The Xs in the picture below show areas that are commonly affected by trigger points.
These two muscles, like all muscles, are likely to get tight and develop trigger points if…
Acute overload in form of a whiplash trauma often happens in car accidents.
During the impact your head gets hurled and experiences a fast acceleration followed by an abrupt deceleration. This puts massive stress on these muscles and mostly results in trigger point development.
Belaying someone during rock climbing or doing lots of overhead work displays the scenario of repetitive use.
In both cases, the person is looking upwards repeatedly. Over time and without balancing those activities – stretching and relaxation – this leads to elevated muscle tension and eventually in trigger points in the working muscles.
Sitting at your desk with your head permanently turned to one side – e.g. to watch your computer screen – shortens the splenius muscles.
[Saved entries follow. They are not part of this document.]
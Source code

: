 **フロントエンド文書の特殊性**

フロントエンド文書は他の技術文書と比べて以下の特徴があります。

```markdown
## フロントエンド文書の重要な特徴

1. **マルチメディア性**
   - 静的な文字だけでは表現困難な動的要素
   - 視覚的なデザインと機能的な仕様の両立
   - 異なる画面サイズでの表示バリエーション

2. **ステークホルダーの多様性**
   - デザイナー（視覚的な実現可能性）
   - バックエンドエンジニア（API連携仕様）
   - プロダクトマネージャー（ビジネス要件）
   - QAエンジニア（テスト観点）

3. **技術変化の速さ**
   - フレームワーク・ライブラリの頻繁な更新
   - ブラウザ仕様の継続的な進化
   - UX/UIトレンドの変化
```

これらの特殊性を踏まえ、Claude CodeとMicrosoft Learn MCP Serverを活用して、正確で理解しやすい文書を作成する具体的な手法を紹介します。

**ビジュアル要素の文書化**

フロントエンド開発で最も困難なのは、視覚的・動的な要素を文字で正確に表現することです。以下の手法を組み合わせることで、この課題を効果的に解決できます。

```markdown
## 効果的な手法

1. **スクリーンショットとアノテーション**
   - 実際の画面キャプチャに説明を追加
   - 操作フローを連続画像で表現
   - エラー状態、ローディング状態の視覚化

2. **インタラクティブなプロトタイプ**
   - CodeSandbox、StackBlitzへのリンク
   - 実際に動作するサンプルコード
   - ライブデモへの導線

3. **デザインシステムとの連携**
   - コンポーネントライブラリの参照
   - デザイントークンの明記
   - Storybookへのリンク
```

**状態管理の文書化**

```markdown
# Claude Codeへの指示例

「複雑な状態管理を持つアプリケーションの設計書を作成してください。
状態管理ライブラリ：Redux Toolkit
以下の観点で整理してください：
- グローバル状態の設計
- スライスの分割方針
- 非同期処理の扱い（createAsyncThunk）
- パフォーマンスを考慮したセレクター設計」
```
Holding a muscle in a shortened or extended position for longer periods of time is detrimental to its health and, if possible, should be avoided by any means.
Your muscles may forgive you that for some time, but in the long run they will tighten up and develop trigger points. Last but not least you should know „bad posture“ – head tilted forwards – or exposure of your neck to a cold breeze can cause trouble in these muscles.
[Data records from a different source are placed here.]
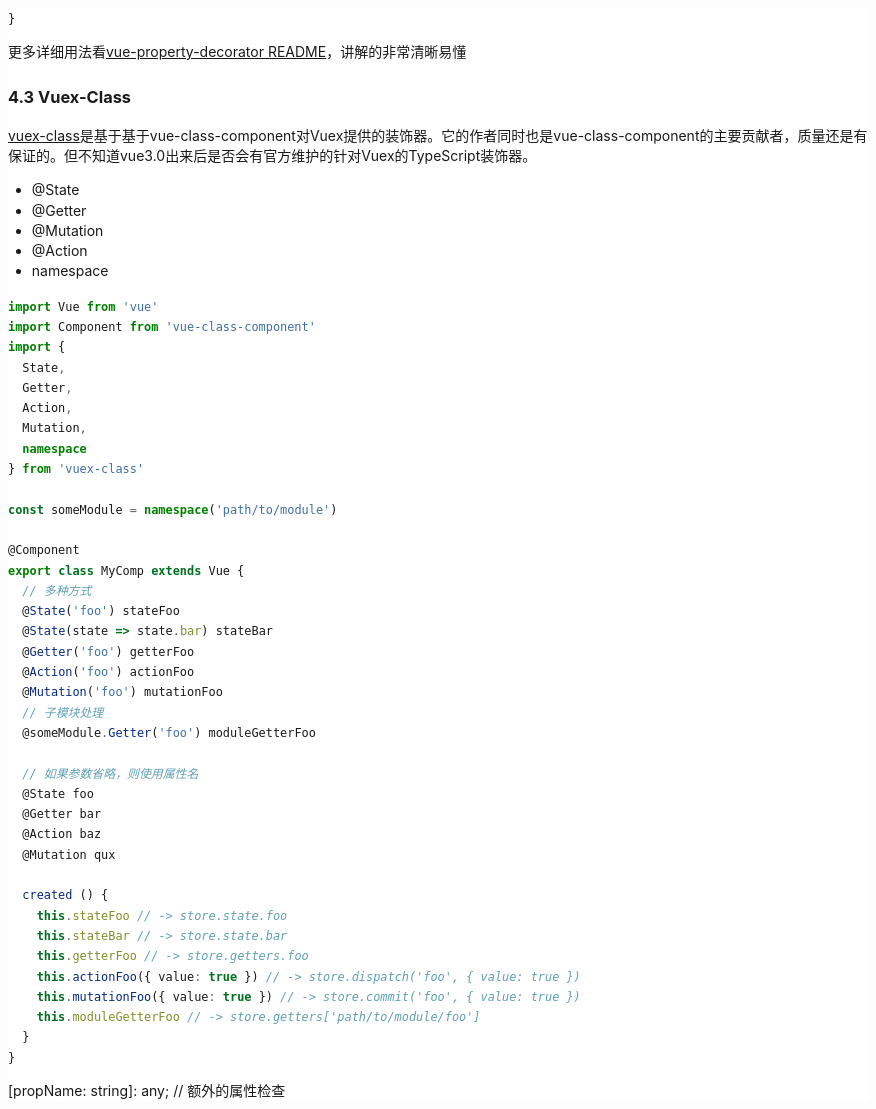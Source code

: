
 ``` ts
}
```
更多详细用法看[vue-property-decorator README](https://github.com/kaorun343/vue-property-decorator)，讲解的非常清晰易懂

### 4.3 Vuex-Class

[vuex-class](https://github.com/ktsn/vuex-class)是基于基于vue-class-component对Vuex提供的装饰器。它的作者同时也是vue-class-component的主要贡献者，质量还是有保证的。但不知道vue3.0出来后是否会有官方维护的针对Vuex的TypeScript装饰器。
* @State
* @Getter
* @Mutation
* @Action
* namespace

``` ts
import Vue from 'vue'
import Component from 'vue-class-component'
import {
  State,
  Getter,
  Action,
  Mutation,
  namespace
} from 'vuex-class'

const someModule = namespace('path/to/module')

@Component
export class MyComp extends Vue {
  // 多种方式
  @State('foo') stateFoo
  @State(state => state.bar) stateBar
  @Getter('foo') getterFoo
  @Action('foo') actionFoo
  @Mutation('foo') mutationFoo
  // 子模块处理
  @someModule.Getter('foo') moduleGetterFoo

  // 如果参数省略，则使用属性名
  @State foo
  @Getter bar
  @Action baz
  @Mutation qux

  created () {
    this.stateFoo // -> store.state.foo
    this.stateBar // -> store.state.bar
    this.getterFoo // -> store.getters.foo
    this.actionFoo({ value: true }) // -> store.dispatch('foo', { value: true })
    this.mutationFoo({ value: true }) // -> store.commit('foo', { value: true })
    this.moduleGetterFoo // -> store.getters['path/to/module/foo']
  }
}
```


  [propName: string]: any; // 额外的属性检查
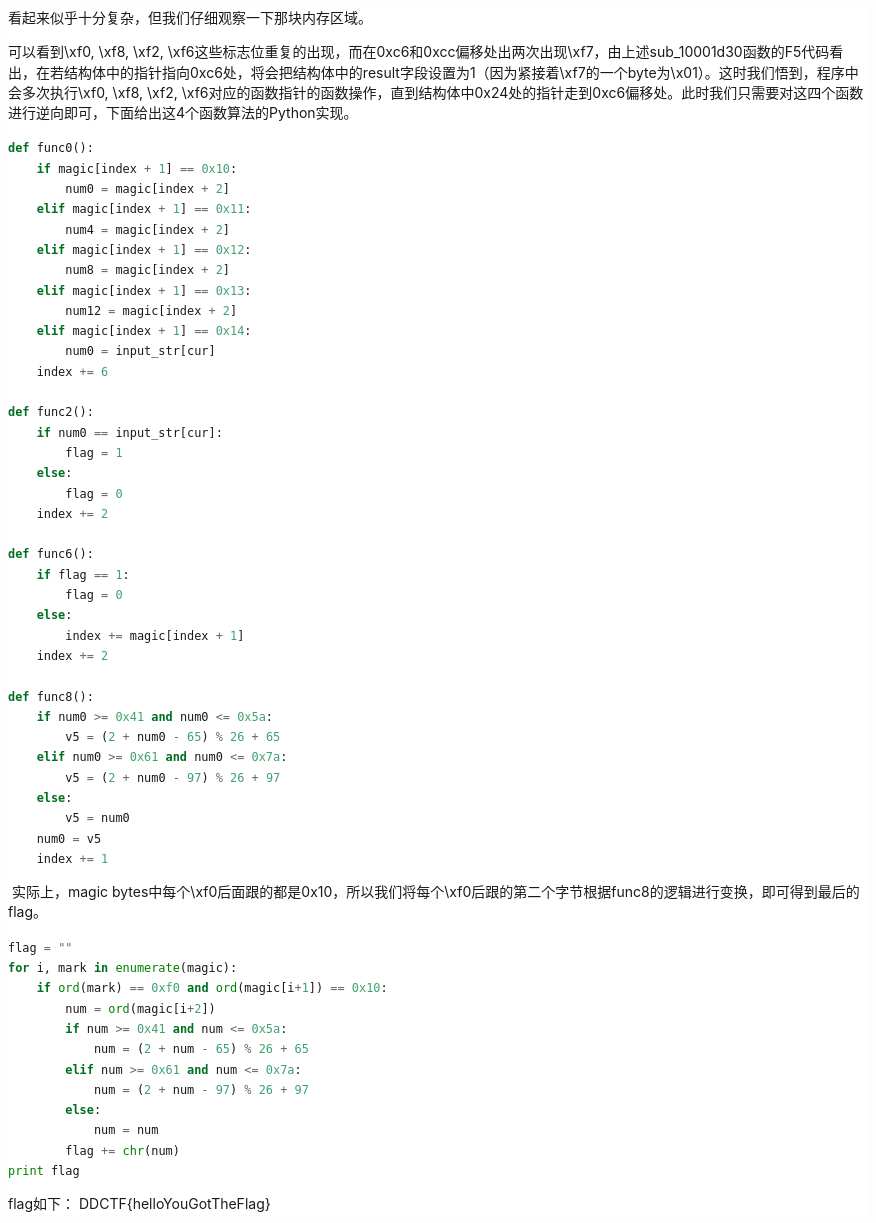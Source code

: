 

看起来似乎十分复杂，但我们仔细观察一下那块内存区域。


可以看到\xf0, \xf8, \xf2, \xf6这些标志位重复的出现，而在0xc6和0xcc偏移处出两次出现\xf7，由上述sub_10001d30函数的F5代码看出，在若结构体中的指针指向0xc6处，将会把结构体中的result字段设置为1（因为紧接着\xf7的一个byte为\x01）。这时我们悟到，程序中会多次执行\xf0, \xf8, \xf2, \xf6对应的函数指针的函数操作，直到结构体中0x24处的指针走到0xc6偏移处。此时我们只需要对这四个函数进行逆向即可，下面给出这4个函数算法的Python实现。

```python
def func0():
	if magic[index + 1] == 0x10:
		num0 = magic[index + 2]
	elif magic[index + 1] == 0x11:
		num4 = magic[index + 2]
	elif magic[index + 1] == 0x12:
		num8 = magic[index + 2]
	elif magic[index + 1] == 0x13:
		num12 = magic[index + 2]
	elif magic[index + 1] == 0x14:
		num0 = input_str[cur]
	index += 6
	
def func2():
	if num0 == input_str[cur]:	
		flag = 1
	else:
		flag = 0
	index += 2
	
def func6():
	if flag == 1:
		flag = 0
	else:
		index += magic[index + 1]
	index += 2
	
def func8():
	if num0 >= 0x41 and num0 <= 0x5a:
		v5 = (2 + num0 - 65) % 26 + 65
	elif num0 >= 0x61 and num0 <= 0x7a:
		v5 = (2 + num0 - 97) % 26 + 97
	else:
		v5 = num0
	num0 = v5
	index += 1
```

​	实际上，magic bytes中每个\xf0后面跟的都是0x10，所以我们将每个\xf0后跟的第二个字节根据func8的逻辑进行变换，即可得到最后的flag。

```python
flag = ""
for i, mark in enumerate(magic):
	if ord(mark) == 0xf0 and ord(magic[i+1]) == 0x10:
		num = ord(magic[i+2])
		if num >= 0x41 and num <= 0x5a:
			num = (2 + num - 65) % 26 + 65
		elif num >= 0x61 and num <= 0x7a:
			num = (2 + num - 97) % 26 + 97
		else:
			num = num
		flag += chr(num)
print flag
```

flag如下：
DDCTF{helloYouGotTheFlag}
While feeling the splenius capitis is a bit tricky, you probably won’t be able to palpate the splenius cervicis.
For locating the capitis, place one finger in the space between your upper trapezius and your sternocleidomastoid, right at the top of your head.
If you do not know where that is, the pictures below might help you.
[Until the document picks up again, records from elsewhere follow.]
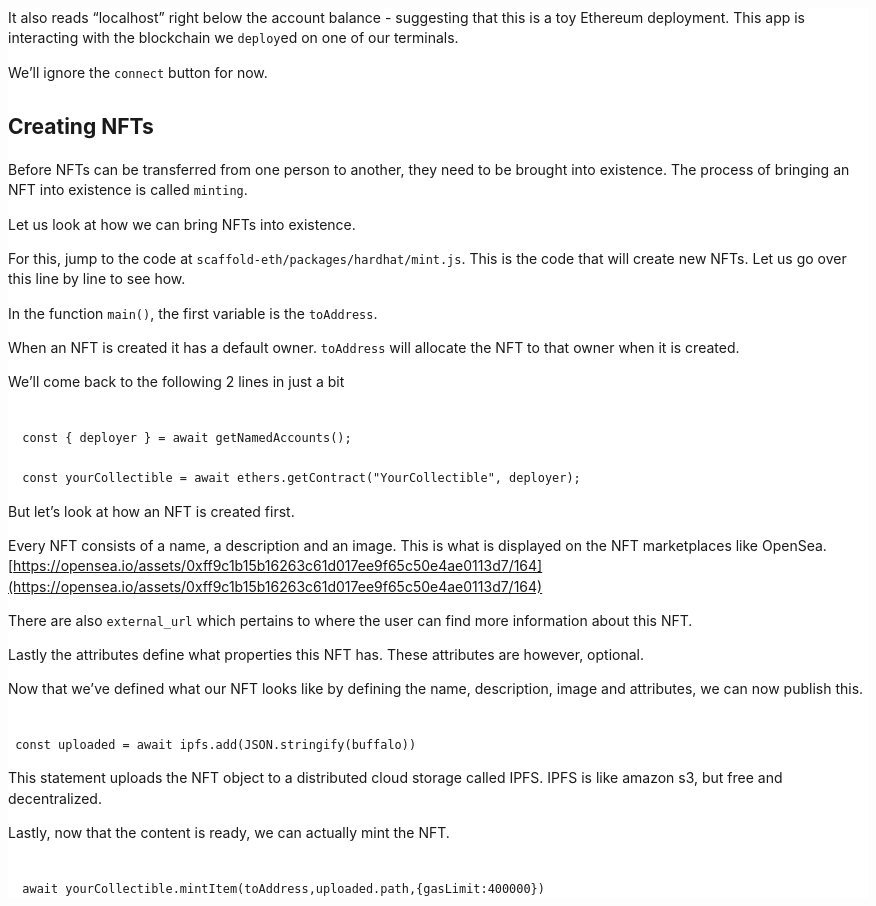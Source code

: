 It also reads “localhost” right below the account balance - suggesting that this is a toy Ethereum deployment. This app is interacting with the blockchain we `deploy`ed on one of our terminals.

We’ll ignore the `connect` button for now.
## Creating NFTs
Before NFTs can be transferred from one person to another, they need to be brought into existence. The process of bringing an NFT into existence is called `minting`.

Let us look at how we can bring NFTs into existence. 

For this, jump to the code at `scaffold-eth/packages/hardhat/mint.js`. This is the code that will create new NFTs. Let us go over this line by line to see how. 

In the function `main()`, the first variable is the `toAddress`. 

When an NFT is created it has a default owner. `toAddress` will allocate the NFT to that owner when it is created. 

We’ll come back to the following 2 lines in just a bit

```

  const { deployer } = await getNamedAccounts();

  const yourCollectible = await ethers.getContract("YourCollectible", deployer);

```

But let’s look at how an NFT is created first. 

Every NFT consists of a name, a description and an image. This is what is displayed on the NFT marketplaces like OpenSea. [https://opensea.io/assets/0xff9c1b15b16263c61d017ee9f65c50e4ae0113d7/164](https://opensea.io/assets/0xff9c1b15b16263c61d017ee9f65c50e4ae0113d7/164)

There are also `external_url` which pertains to where the user can find more information about this NFT.

Lastly the attributes define what properties this NFT has. These attributes are however, optional.

Now that we’ve defined what our NFT looks like by defining the name, description, image and attributes, we can now publish this.

```

 const uploaded = await ipfs.add(JSON.stringify(buffalo))

```

This statement uploads the NFT object to a distributed cloud storage called IPFS. IPFS is like amazon s3, but free and decentralized.

Lastly, now that the content is ready, we can actually mint the NFT. 

```

  await yourCollectible.mintItem(toAddress,uploaded.path,{gasLimit:400000})

```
Most of the splenius cervicis is covered by your trapezius muscle which makes it almost impossible to palpate it. Still you will be able to massage it as you know where it is located.
Put one finger on your sternocleidomastoid, rotate your neck to the opposite site and feel this muscle contracting.
Then, move your finger slightly – maybe 1 cm – towards your spine until you feel a tiny well – not deeper than 0.5 cm –.
Now you can palpate the splenius capitis.
To feel it contracting, slowly turn your head to the other side.
When you reach a rotation angle of 45° and more on the opposite site, the muscle is really bulking up and you should be able to feel it.
Now you can palpate it even better and follow its muscle belly a couple of centimeters down your neck until your trapezius starts to cover it.
You can massage these muscles with the Trigger Fairy, a massage ball or with your fingers.
I recommend massaging yourself with the Trigger Fairy as it allows you to loosen the muscles without straining your hands. They are very delicate tools, and you should use other tools whenever possible. Please, save your hands!
Still, in case you don´t have a ball ot Fairy at your disposal, you can read how to use your hands for massage, too.
Note: You are about to massage the area of your neck, which is very sensible. Make sure to keep your massage sessions short and don’t overdo it here.
With the Fairy I recommend using precise massage strokes or the pressure-motion technique.
The following pictures show you exemplary massage positions.
Your fingers are precise tools, but also delicate ones.
Here I recommend using the pressure-motion technique.
Especially the lower fibres of those muscles can be worked quite well with a massage ball.